Epigenetic mechanisms and next-gen editing platforms in hematology: From molecular basis to therapeutic frontiers.

Epigenetic regulation is fundamental to hematopoiesis, influencing stem cell fate, lineage commitment, and the development of hematologic diseases. Recent technological innovations have transitioned from traditional genetic editing towards programmable, reversible epigenetic modulation without altering the DNA sequence. This review explores the evolution of epigenetic editing platforms, from zinc finger proteins and TALEs to the transformative CRISPR-dCas9 system, and introduces next-generation technologies leveraging dCas12, dCas13, and modular RNA-guided systems. By fusing catalytically inactive CRISPR variants with chromatin or RNA-modifying enzymes, these tools enable precise control of gene expression and epitranscriptomic landscapes. In hematology, these advances offer novel strategies to modulate oncogenes, reactivate silenced tumor suppressors, and correct epigenetic dysregulation in malignancies such as leukemia, lymphoma, and myelodysplastic syndromes, as well as in inherited disorders like β-thalassemia and sickle cell disease.
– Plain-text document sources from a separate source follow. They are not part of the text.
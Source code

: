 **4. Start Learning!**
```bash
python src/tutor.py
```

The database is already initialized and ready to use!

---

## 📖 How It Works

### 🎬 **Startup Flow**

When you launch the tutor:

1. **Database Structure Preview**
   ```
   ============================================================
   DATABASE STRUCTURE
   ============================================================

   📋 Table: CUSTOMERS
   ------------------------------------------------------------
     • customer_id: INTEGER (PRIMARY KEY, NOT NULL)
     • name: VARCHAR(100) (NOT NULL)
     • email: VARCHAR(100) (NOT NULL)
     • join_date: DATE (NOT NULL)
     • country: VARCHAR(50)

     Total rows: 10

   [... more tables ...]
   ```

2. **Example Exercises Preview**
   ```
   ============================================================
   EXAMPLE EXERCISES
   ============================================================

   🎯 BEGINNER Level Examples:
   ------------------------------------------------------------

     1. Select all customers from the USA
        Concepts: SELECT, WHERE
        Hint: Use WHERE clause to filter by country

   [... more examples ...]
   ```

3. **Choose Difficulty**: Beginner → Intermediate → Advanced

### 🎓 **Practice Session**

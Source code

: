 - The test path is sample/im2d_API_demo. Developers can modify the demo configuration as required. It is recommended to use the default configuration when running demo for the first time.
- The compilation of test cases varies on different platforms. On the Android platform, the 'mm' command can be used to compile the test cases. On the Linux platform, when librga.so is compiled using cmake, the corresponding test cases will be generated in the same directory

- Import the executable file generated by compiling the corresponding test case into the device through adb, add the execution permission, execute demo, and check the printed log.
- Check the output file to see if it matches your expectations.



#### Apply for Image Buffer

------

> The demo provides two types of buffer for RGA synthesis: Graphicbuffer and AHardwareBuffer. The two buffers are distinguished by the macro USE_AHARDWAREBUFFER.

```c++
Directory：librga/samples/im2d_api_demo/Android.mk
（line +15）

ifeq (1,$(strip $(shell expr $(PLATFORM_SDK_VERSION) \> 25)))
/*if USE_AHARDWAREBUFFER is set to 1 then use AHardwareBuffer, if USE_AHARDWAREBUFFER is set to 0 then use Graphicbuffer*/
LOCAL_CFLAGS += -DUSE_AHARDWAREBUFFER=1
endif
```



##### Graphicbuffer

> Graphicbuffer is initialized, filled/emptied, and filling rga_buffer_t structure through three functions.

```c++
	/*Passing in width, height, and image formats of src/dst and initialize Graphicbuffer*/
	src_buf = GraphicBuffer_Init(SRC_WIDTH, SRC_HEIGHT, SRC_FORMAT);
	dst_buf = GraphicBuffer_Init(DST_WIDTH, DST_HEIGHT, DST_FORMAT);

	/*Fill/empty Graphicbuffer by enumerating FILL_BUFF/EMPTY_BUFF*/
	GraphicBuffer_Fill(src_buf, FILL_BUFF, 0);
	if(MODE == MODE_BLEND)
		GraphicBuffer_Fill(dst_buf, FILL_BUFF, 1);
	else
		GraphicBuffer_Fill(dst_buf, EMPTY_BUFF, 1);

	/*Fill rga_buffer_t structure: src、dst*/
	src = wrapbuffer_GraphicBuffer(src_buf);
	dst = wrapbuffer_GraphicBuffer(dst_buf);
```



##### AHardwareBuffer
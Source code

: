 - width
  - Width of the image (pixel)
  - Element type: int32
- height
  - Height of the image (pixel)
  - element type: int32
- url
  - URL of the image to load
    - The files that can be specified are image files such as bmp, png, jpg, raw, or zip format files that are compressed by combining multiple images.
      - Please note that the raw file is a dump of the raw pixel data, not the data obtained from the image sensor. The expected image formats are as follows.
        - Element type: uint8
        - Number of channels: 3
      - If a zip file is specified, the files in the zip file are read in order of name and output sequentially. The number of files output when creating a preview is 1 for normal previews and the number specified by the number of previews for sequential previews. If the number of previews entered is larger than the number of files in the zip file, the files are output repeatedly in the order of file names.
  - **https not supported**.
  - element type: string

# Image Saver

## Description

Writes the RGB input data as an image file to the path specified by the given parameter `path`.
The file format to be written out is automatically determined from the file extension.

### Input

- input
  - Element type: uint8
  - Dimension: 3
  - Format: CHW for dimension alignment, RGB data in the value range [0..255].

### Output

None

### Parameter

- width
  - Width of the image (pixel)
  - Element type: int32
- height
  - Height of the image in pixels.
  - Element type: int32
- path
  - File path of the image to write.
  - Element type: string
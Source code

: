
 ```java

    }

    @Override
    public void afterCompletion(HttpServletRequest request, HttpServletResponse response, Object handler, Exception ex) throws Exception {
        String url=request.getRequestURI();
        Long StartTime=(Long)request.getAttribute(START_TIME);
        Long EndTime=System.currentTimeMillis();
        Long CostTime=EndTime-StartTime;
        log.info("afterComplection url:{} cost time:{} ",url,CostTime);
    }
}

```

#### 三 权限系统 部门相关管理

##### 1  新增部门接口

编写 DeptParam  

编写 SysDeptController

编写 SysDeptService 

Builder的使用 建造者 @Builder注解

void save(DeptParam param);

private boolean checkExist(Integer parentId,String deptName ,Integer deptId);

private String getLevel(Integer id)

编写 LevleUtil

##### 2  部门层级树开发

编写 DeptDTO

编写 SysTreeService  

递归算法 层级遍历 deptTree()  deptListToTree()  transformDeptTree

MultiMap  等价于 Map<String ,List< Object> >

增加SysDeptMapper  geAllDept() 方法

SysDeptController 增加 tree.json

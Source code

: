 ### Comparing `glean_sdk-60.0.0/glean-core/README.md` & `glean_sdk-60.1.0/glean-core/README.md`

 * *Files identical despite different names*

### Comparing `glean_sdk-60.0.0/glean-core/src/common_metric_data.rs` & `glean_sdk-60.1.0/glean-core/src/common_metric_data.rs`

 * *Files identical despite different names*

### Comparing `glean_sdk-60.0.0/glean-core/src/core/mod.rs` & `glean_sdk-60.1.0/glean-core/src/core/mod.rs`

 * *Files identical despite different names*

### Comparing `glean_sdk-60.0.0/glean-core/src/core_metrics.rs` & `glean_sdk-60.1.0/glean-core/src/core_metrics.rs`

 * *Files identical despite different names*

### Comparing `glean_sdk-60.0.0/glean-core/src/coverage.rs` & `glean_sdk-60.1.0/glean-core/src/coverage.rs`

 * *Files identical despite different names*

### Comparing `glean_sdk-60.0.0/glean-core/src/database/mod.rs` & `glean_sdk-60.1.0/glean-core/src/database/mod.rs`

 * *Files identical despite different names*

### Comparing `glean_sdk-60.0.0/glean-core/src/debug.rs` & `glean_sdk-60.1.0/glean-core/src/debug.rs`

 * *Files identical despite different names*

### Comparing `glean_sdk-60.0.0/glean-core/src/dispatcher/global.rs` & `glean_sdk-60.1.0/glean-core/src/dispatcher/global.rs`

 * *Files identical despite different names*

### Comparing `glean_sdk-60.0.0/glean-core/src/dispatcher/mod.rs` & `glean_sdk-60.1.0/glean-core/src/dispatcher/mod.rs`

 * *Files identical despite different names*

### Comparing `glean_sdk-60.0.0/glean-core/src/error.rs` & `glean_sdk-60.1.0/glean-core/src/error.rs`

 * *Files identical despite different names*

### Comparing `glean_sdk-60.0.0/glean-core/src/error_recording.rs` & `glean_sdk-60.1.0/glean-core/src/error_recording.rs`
The integration of epigenetic editing into immune engineering, particularly in enhancing CAR-T and NK cell therapies, underscores its growing clinical impact. Together, these next-generation approaches herald a paradigm shift, enabling safer, more dynamic, and tunable interventions for blood disorders. This review highlights the current landscape and future directions of epigenetic editing, positioning it as a cornerstone of precision hematologic therapy.